LP Journal Entry: Identity – Week 2

This prompt is particularly interesting to me because I think about my identity very frequently. I think about how I present myself, how I act, how I should act, what phrases I use, how I sound, how I walk, how I talk. These are thoughts I never stop thinking about. They follow me everywhere I go. Why did I sit like that in class? What impression did that give my peers? Which then leads me to the question of is what others think about you a defining factor of your identity or should it be? Because I might know who I am but to some other person I might be perceived in a whole other way. They might view a part of me I view pleasantly in a negative manner. Then I say, “Cansu, you think too much!” And that I do. But what can I do about it, that’s who I am. Or at least I’ve made it so that that’s who I am. You see I feel like identity is what you make of it, what you’d like acknowledge about yourself and what you’d like put in the forefront.

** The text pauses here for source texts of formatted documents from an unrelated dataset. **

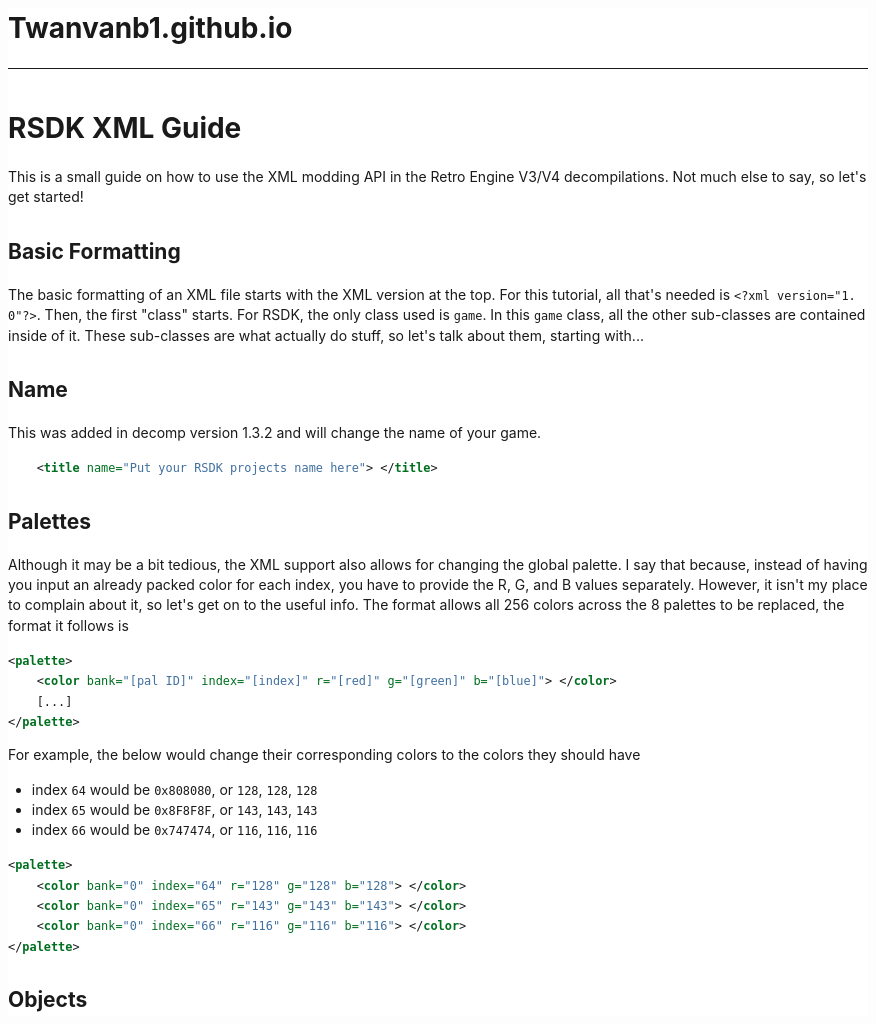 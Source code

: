 # Twanvanb1.github.io
***
# RSDK XML Guide

This is a small guide on how to use the XML modding API in the Retro Engine V3/V4 decompilations. Not much else to say, so let's get started!

## Basic Formatting

The basic formatting of an XML file starts with the XML version at the top. For this tutorial, all that's needed is `<?xml version="1.0"?>`. Then, the first "class" starts. For RSDK, the only class used is `game`. In this `game` class, all the other sub-classes are contained inside of it. These sub-classes are what actually do stuff, so let's talk about them, starting with...

## Name
This was added in decomp version 1.3.2 and will change the name of your game.

```xml
    <title name="Put your RSDK projects name here"> </title>
```
## Palettes

Although it may be a bit tedious, the XML support also allows for changing the global palette. I say that because, instead of having you input an already packed color for each index, you have to provide the R, G, and B values separately. However, it isn't my place to complain about it, so let's get on to the useful info. The format allows all 256 colors across the 8 palettes to be replaced, the format it follows is

```xml
<palette>
    <color bank="[pal ID]" index="[index]" r="[red]" g="[green]" b="[blue]"> </color>
    [...]
</palette>
```

For example, the below would change their corresponding colors to the colors they should have
- index `64` would be `0x808080`, or `128`, `128`, `128`
- index `65` would be `0x8F8F8F`, or `143`, `143`, `143`
- index `66` would be `0x747474`, or `116`, `116`, `116`

```xml
<palette>
    <color bank="0" index="64" r="128" g="128" b="128"> </color>
    <color bank="0" index="65" r="143" g="143" b="143"> </color>
    <color bank="0" index="66" r="116" g="116" b="116"> </color>
</palette>
```


## Objects
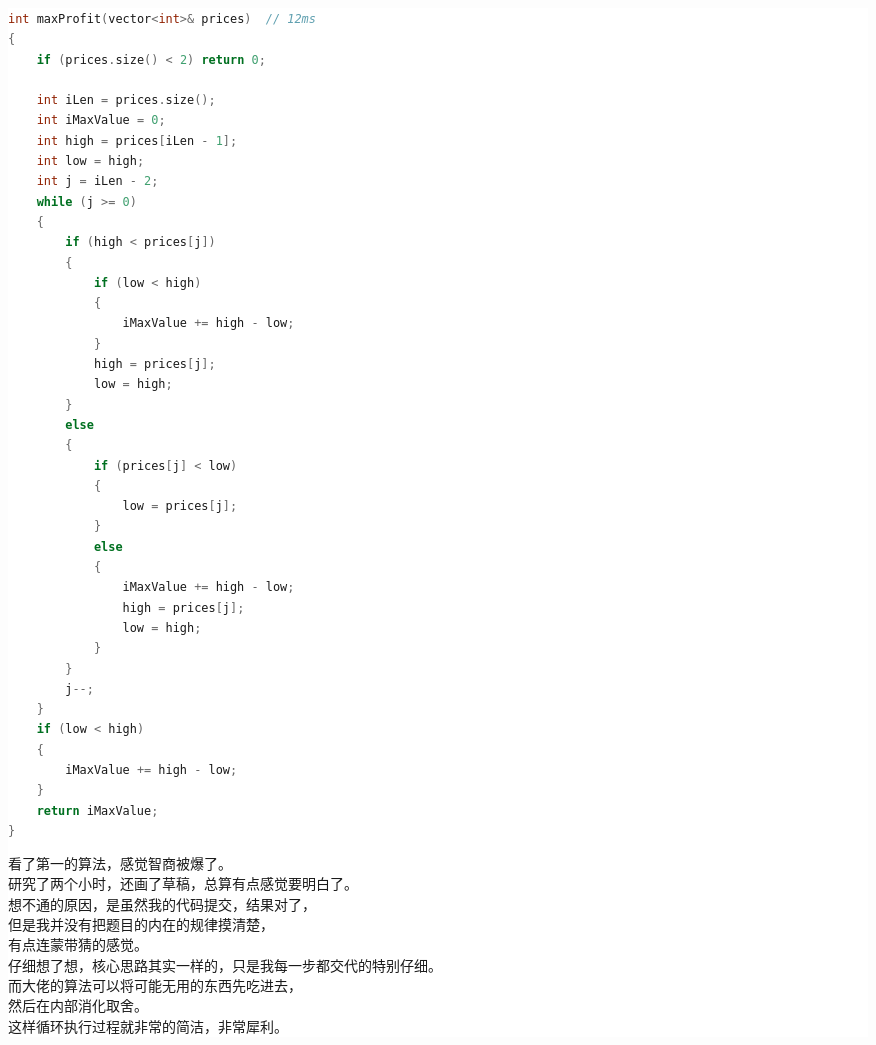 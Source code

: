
 ``` C++
int maxProfit(vector<int>& prices)	// 12ms
{
	if (prices.size() < 2) return 0;

	int iLen = prices.size();
	int iMaxValue = 0;
	int high = prices[iLen - 1];
	int low = high;
	int j = iLen - 2;
	while (j >= 0)
	{
		if (high < prices[j])
		{
			if (low < high)
			{
				iMaxValue += high - low;
			}
			high = prices[j];
			low = high;
		}
		else
		{
			if (prices[j] < low)
			{
				low = prices[j];
			}
			else
			{
				iMaxValue += high - low;
				high = prices[j];
				low = high;
			}
		}
		j--;
	}
	if (low < high)
	{
		iMaxValue += high - low;
	}
	return iMaxValue;
}
```  

看了第一的算法，感觉智商被爆了。  
研究了两个小时，还画了草稿，总算有点感觉要明白了。  
想不通的原因，是虽然我的代码提交，结果对了，  
但是我并没有把题目的内在的规律摸清楚，  
有点连蒙带猜的感觉。  
仔细想了想，核心思路其实一样的，只是我每一步都交代的特别仔细。  
而大佬的算法可以将可能无用的东西先吃进去，  
然后在内部消化取舍。  
这样循环执行过程就非常的简洁，非常犀利。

I myself am a person who knows who I am and I would even go on a bet to say that I know myself better than anyone sitting in this room. I know that I’m an overthinker, I know that I can be selfish, I know that I can be childish at the wrong times, I know that I can be very mature, I know that I’m very emotional and impulsive (not the best combo). I know I have some traditional thoughts, even though I am also very liberal. And I won’t deny any of these things because I know them for a fact myself. However, I do think that being so open about all of these qualities is also a curse because it leads me into a delibetating hole of constant anxiety. I am aware if I did something selfish, I am aware if I acted unnecessarily stubborn, I am aware if I say something mean. And they will always follow me wherever I go.